Fez — The Comptoir des Mines Galerie is hosting “Sarabande,” the latest exhibition by Yasmina Alaoui, on view until March 8. The show signals a decisive shift in the artist’s creative process, embracing oil painting in what reads as a manifesto for material presence at a time when artificial intelligence increasingly shapes image production.

In “Sarabande,” Alaoui turns away from digital mediation and toward the tactile weight of paint. The exhibition unfolds as a choreography of intertwined bodies, where movement overtakes figure and hierarchy dissolves. 

Rather than offering fixed focal points, the canvases draw the eye into a restless circulation. Bodies twist and merge in dense clusters, refusing clear boundaries between foreground and background.

The suggested body

Scenes of entangled forms structure the paintings. In these aggregations of distorted nudes, the viewer struggles to isolate a single subject. Alaoui deliberately blurs distinctions between individuals, planes, and gestures. The effect is one of instability. Life and death, sensuality and decay, eroticism and modesty coexist in unresolved tension.

Yassmina Alaoui’s Sarabande

This dissolution of limits reflects what the artist describes as a desire for “non-confrontation,” but also a deeper exploration of unstable states.
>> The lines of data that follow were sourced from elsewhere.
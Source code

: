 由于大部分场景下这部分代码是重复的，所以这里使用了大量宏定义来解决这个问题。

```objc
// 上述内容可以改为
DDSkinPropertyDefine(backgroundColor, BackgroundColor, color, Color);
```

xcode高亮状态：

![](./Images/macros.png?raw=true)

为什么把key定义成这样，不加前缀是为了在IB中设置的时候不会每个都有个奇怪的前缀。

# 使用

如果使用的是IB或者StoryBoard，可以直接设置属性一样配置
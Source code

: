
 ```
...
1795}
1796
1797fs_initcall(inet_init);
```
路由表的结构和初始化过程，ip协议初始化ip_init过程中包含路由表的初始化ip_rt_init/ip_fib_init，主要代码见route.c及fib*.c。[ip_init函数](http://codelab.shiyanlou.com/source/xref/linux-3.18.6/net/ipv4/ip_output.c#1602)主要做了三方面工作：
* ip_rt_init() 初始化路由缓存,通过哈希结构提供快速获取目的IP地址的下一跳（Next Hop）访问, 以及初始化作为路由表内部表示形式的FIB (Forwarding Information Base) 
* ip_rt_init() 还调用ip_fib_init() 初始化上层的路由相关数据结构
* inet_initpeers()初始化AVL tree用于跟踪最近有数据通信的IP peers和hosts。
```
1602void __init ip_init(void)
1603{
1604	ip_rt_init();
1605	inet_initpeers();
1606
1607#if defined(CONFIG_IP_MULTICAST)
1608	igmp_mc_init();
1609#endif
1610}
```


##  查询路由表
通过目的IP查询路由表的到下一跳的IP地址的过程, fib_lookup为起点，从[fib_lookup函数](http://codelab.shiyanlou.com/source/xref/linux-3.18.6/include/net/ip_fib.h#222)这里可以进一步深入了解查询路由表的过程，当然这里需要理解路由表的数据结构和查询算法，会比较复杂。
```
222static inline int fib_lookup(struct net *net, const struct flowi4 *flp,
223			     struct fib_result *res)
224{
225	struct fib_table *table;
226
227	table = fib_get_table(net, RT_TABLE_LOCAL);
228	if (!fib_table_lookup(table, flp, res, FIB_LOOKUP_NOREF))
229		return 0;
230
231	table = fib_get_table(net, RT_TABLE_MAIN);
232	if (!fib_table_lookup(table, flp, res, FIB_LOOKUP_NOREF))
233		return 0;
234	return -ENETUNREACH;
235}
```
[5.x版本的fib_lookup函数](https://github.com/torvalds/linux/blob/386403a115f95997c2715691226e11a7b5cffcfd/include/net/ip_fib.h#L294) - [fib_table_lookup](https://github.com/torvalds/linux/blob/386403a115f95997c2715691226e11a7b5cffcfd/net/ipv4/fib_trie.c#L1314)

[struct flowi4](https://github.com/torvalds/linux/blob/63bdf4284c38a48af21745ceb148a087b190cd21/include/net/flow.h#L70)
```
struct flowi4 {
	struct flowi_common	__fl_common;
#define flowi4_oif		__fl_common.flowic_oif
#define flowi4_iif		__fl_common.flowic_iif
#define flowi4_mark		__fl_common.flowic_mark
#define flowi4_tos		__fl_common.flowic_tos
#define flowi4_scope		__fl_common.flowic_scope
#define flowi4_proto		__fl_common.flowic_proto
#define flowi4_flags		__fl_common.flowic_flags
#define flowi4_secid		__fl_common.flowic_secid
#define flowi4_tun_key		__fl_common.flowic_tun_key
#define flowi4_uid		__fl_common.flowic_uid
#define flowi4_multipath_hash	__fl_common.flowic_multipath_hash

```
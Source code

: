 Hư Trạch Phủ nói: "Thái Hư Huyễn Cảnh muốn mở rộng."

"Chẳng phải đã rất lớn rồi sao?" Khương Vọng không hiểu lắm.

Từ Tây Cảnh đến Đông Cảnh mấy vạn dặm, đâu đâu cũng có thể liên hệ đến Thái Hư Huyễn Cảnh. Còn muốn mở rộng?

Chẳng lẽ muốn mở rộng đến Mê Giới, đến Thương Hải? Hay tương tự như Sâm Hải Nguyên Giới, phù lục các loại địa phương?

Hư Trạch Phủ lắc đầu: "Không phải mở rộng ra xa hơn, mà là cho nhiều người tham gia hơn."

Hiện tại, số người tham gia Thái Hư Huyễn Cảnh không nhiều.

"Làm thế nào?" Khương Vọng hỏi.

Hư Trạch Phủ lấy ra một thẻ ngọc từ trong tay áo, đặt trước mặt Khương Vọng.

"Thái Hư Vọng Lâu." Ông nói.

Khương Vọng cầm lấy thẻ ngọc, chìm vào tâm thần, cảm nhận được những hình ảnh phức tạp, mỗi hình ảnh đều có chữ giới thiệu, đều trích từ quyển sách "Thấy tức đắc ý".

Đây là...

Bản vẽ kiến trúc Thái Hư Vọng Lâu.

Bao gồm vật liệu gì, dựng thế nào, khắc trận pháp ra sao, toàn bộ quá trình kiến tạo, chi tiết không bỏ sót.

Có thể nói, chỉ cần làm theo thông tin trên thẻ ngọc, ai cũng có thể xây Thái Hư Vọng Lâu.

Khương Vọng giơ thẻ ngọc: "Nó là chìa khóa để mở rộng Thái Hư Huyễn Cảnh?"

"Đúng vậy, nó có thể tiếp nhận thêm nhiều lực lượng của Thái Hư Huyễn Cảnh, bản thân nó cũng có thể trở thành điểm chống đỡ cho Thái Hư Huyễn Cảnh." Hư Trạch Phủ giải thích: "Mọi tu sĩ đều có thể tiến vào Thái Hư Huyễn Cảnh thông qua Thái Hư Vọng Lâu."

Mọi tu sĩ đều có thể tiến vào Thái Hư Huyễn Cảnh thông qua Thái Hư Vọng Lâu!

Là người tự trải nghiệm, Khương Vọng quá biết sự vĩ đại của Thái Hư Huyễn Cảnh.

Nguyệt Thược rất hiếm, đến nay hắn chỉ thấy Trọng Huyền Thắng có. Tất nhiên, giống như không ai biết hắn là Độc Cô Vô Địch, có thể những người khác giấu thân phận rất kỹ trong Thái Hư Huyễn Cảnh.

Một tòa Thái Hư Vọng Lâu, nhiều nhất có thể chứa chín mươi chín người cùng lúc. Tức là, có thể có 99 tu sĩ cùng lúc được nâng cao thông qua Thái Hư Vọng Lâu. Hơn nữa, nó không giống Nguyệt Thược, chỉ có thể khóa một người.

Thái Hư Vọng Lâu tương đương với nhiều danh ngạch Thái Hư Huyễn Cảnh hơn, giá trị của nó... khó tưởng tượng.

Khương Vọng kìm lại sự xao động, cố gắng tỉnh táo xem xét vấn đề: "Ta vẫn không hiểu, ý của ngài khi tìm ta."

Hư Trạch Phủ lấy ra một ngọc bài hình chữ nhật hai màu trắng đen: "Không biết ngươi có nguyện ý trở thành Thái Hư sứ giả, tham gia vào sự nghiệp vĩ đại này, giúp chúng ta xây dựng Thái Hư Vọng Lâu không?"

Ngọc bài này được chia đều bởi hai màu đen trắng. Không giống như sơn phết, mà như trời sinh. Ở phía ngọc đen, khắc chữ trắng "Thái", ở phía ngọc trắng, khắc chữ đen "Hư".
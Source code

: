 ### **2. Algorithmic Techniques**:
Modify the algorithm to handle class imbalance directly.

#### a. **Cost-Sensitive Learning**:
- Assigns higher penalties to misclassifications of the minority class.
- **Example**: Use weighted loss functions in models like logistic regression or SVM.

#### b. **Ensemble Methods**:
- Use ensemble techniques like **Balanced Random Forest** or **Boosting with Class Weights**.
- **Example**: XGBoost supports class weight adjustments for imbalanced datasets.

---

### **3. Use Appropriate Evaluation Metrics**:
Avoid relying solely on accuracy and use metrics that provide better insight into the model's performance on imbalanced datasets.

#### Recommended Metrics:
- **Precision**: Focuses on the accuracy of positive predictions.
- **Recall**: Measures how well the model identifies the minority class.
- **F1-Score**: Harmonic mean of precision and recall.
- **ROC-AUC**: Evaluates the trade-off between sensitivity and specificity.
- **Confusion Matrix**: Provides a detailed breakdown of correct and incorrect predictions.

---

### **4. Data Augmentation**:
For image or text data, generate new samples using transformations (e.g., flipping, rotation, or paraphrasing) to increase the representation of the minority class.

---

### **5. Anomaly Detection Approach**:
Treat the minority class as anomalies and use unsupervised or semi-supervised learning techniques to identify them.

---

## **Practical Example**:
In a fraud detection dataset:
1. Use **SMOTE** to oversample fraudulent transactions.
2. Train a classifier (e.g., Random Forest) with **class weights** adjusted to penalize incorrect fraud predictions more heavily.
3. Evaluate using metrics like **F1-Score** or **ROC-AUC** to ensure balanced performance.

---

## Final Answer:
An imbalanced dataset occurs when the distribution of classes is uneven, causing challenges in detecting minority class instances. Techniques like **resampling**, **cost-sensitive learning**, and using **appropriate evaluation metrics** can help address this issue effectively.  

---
Her brushwork oscillates between insistence and lightness, as if the figures themselves hover on the edge of disappearance. Color becomes flesh. Cool blues and greens temper the compositions, while ochres reintroduce warmth. Light seems to emanate from within the bodies, enhanced by a subtle blur that reinforces their fragility.

At the threshold of truth

The second part of “Sarabande” presents a contrasting photographic series. Here, minimalism replaces painterly excess. Lines are sharp, compositions geometric, and spatial divisions clear. In these restrained images, a solitary female figure stands draped and faceless within architectural volumes that impose order and verticality.

The body appears reduced to a silent mass among other forms, almost like a living stele. Sculpted by light that carves depth into the scene, the figure conveys vulnerability and containment. Tones of gray, blue, black, and milky white intensify the atmosphere of restraint. Where the paintings dissolve the body into collective motion, the photographs isolate it within silence and structure.

Born in New York and trained in Paris and the United States, Alaoui has long cultivated a hybrid visual language shaped by her multicultural background. Since 2003, she has exhibited in Morocco, France, the United Arab Emirates, Italy, and the United States. Throughout her practice, she has sought to erode oppositions and reconcile contrasts.

In Marrakech, her work invites viewers to linger at the threshold between abstraction and flesh, between disappearance and affirmation, in a meditation on what it means to remain visible in an age of dematerialized images.